◆ WHAT THIS TASK INVOLVES ◆
When the line with "Computer Engineer |" turns up below, begin repeating exactly, and carry on through the line with "# Contributing to GuardPost Core"; no pictures go into the copy.

[Document images with source code]
►
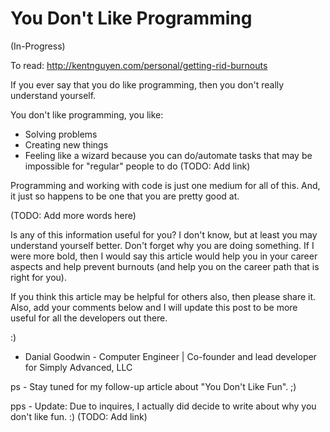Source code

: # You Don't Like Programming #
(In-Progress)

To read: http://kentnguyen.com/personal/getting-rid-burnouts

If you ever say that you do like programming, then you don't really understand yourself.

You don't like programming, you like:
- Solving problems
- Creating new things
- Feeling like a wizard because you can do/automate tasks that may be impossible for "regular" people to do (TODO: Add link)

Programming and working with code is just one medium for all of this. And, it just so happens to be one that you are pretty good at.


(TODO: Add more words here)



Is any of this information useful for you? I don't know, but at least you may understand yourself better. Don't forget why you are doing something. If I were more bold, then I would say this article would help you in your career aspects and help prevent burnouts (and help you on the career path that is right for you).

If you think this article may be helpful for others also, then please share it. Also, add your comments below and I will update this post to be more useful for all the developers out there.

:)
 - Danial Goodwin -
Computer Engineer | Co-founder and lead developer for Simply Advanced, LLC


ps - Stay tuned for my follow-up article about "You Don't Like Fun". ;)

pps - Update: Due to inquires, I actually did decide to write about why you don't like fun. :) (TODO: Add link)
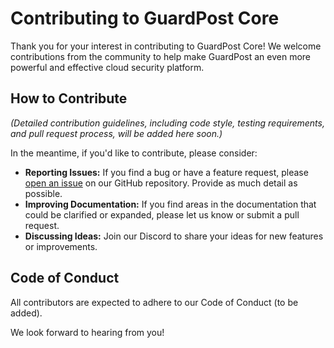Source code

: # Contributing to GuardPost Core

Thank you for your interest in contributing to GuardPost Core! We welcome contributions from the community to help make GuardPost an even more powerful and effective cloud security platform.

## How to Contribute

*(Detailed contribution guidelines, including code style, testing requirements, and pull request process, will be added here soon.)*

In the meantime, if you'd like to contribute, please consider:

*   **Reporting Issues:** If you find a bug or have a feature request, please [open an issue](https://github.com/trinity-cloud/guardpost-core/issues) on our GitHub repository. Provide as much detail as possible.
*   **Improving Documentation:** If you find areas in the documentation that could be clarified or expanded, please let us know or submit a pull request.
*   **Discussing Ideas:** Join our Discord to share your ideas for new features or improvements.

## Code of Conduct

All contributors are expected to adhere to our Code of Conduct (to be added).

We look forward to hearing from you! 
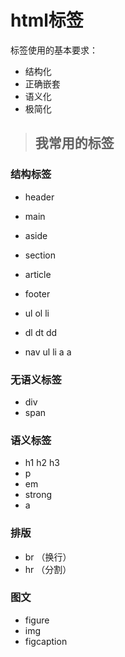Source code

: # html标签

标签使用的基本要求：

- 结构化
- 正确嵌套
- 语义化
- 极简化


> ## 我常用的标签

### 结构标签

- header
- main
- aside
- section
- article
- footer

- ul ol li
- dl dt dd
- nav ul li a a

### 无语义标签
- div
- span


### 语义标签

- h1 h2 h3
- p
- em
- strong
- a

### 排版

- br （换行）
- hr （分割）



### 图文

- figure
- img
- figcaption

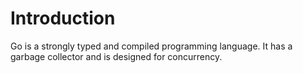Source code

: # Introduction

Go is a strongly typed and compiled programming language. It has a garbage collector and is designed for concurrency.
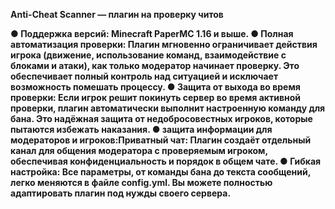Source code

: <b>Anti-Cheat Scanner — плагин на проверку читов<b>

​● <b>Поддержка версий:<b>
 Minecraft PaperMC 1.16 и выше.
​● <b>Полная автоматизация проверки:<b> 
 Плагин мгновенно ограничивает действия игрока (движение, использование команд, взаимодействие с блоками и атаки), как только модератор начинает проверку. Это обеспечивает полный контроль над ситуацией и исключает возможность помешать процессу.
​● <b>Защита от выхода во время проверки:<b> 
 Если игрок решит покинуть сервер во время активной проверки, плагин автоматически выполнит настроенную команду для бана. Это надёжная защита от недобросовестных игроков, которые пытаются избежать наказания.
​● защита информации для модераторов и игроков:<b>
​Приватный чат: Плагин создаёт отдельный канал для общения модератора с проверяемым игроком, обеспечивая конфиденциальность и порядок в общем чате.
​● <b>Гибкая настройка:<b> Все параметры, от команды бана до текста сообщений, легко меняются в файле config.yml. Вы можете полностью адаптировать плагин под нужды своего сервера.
◄
◆ ANSWER FOR THE TASK ◆
Computer Engineer | Co-founder and lead developer for Simply Advanced, LLC


ps - Stay tuned for my follow-up article about "You Don't Like Fun". ;)

pps - Update: Due to inquires, I actually did decide to write about why you don't like fun. :) (TODO: Add link)
Source code

: # Contributing to GuardPost Core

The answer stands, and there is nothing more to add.